- Episode no.: Season 2 Episode 4
- Teleplay by: E.R. Thomas
- Original air date: 10 July 1967
- Running time: 30 mins

Episode chronology
| ← Previous "Casualty" | Next → "The Attack" |

= Keep It Clean (Australian Playhouse) =

"Keep It Clean" is the fourth television play episode of the second season of the Australian anthology television series Australian Playhouse. "Keep It Clean" was written by E.R. Thomas and originally aired on ABC on 10 July 1967 in Melbourne and on 14 August 1967 in Sydney

==Plot==
Two men unknown to each other try to crack a safe in an office building.

==Cast==
- Barry Creyton as a crooked bank manager
- Edward Howell
- Des Rolfe as janitor

==Production==
Barry Creyto later recalled "I enjoyed that.
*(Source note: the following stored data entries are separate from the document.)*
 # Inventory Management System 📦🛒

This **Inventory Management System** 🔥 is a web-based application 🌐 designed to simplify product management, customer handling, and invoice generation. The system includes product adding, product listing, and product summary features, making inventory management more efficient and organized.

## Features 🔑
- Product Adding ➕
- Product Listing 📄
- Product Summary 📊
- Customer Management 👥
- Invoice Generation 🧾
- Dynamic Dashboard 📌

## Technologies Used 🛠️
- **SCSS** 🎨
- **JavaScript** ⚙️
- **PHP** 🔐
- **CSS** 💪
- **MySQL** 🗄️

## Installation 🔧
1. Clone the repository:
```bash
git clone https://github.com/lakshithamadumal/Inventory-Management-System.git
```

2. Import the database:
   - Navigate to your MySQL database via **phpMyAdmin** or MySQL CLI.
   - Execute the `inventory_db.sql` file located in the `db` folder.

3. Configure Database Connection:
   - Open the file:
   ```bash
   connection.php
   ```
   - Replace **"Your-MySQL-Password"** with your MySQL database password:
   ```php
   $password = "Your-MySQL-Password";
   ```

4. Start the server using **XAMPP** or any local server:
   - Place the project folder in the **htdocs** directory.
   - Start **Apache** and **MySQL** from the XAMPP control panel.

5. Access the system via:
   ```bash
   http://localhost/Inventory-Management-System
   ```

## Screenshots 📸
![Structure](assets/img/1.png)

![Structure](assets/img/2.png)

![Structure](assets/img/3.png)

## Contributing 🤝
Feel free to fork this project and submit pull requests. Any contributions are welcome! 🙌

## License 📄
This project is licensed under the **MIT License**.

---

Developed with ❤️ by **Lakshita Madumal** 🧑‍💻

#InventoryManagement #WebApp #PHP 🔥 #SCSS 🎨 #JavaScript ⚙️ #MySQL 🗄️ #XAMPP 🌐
I got to play a scheming bank executive intent on robbing the bank vault and inadvertently being locked in it at the end. That was fun to do. By that time, we had tape. We still had to do it in one fell swoop, though."

==Reception==
The Canberra Times wrote the episode "had situation possibilities, but the plot itself...seemed contrived and rather maiden-auntish." The Age called it "too heavy for even Barry Creyton to lift."